Olsson’s friends call her Catherio, after the email address she was given while studying computational neuroscience at MIT. Two and a half years ago, at 28, she was living with her partner but missing the days when she could step out of her bedroom and instantly encounter a variety
of other minds. It so happened that a friend from college, Stephanie Bachar, was in the process of “forking,” like incompatible software, from a communal living situation that no longer felt homey. So one June day, they and four friends decided to join forces and move into a beige, hacienda-style townhouse in San Francisco’s Mission District. Their new home, they decided, would strike a better balance. It would be like a bash’—a type of chosen family described in Ada Palmer’s science fiction novel Too Like the Lightning as a radical “haven for discourse.” They named it Ibasho, the Japanese word from which bash’ is derived, which means “a place where you can feel like yourself.”
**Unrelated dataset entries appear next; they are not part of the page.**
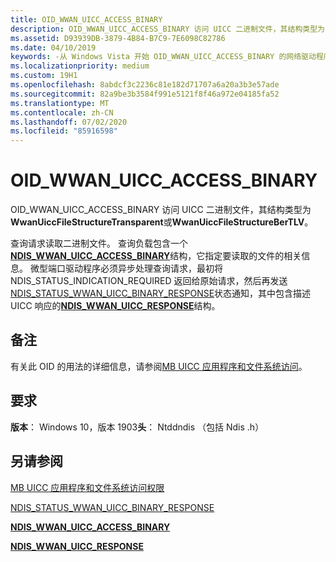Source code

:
 ```yaml
---
title: OID_WWAN_UICC_ACCESS_BINARY
description: OID_WWAN_UICC_ACCESS_BINARY 访问 UICC 二进制文件，其结构类型为 WwanUiccFileStructureTransparent 或 WwanUiccFileStructureBerTLV。
ms.assetid: D93939DB-3879-4B84-B7C9-7E6098C82786
ms.date: 04/10/2019
keywords: -从 Windows Vista 开始 OID_WWAN_UICC_ACCESS_BINARY 的网络驱动程序
ms.localizationpriority: medium
ms.custom: 19H1
ms.openlocfilehash: 8abdcf3c2236c81e182d71707a6a20a3b3e57ade
ms.sourcegitcommit: 82a9be3b3584f991e5121f8f46a972e04185fa52
ms.translationtype: MT
ms.contentlocale: zh-CN
ms.lasthandoff: 07/02/2020
ms.locfileid: "85916598"
---
```

# <a name="oid_wwan_uicc_access_binary"></a>OID_WWAN_UICC_ACCESS_BINARY

OID_WWAN_UICC_ACCESS_BINARY 访问 UICC 二进制文件，其结构类型为**WwanUiccFileStructureTransparent**或**WwanUiccFileStructureBerTLV**。

查询请求读取二进制文件。 查询负载包含一个[**NDIS_WWAN_UICC_ACCESS_BINARY**](https://docs.microsoft.com/windows-hardware/drivers/ddi/ndiswwan/ns-ndiswwan-_ndis_wwan_uicc_access_binary)结构，它指定要读取的文件的相关信息。 微型端口驱动程序必须异步处理查询请求，最初将 NDIS_STATUS_INDICATION_REQUIRED 返回给原始请求，然后再发送[NDIS_STATUS_WWAN_UICC_BINARY_RESPONSE](ndis-status-wwan-uicc-binary-response.md)状态通知，其中包含描述 UICC 响应的[**NDIS_WWAN_UICC_RESPONSE**](https://docs.microsoft.com/windows-hardware/drivers/ddi/ndiswwan/ns-ndiswwan-_ndis_wwan_uicc_response)结构。 

## <a name="remarks"></a>备注

有关此 OID 的用法的详细信息，请参阅[MB UICC 应用程序和文件系统访问](mb-uicc-application-and-file-system-access.md)。

## <a name="requirements"></a>要求

**版本**： Windows 10，版本 1903**头**： Ntddndis （包括 Ndis .h）

## <a name="see-also"></a>另请参阅

[MB UICC 应用程序和文件系统访问权限](mb-uicc-application-and-file-system-access.md)

[NDIS_STATUS_WWAN_UICC_BINARY_RESPONSE](ndis-status-wwan-uicc-binary-response.md)

[**NDIS_WWAN_UICC_ACCESS_BINARY**](https://docs.microsoft.com/windows-hardware/drivers/ddi/ndiswwan/ns-ndiswwan-_ndis_wwan_uicc_access_binary) 

[**NDIS_WWAN_UICC_RESPONSE**](https://docs.microsoft.com/windows-hardware/drivers/ddi/ndiswwan/ns-ndiswwan-_ndis_wwan_uicc_response)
“Being yourself” in Ibasho meant being “slightly alternative, but professional,” says Rhys Lindmark, one of the residents. He had founded an online school for “world-class systems thinkers” after a stint researching blockchain ethics. The household was “high IQ, high EQ,” as Sarah Dobro, a primary care doctor who wears a septum ring and fauxhawk, describes it. Nerds, proudly, but socially aware nerds. They were well networked within a larger community of similar group houses around the Bay Area. It was like belonging to a more grown-up version of MIT dorms. Everyone seemed to know everyone from some salon or startup or quirky coding project. The social graph was dense.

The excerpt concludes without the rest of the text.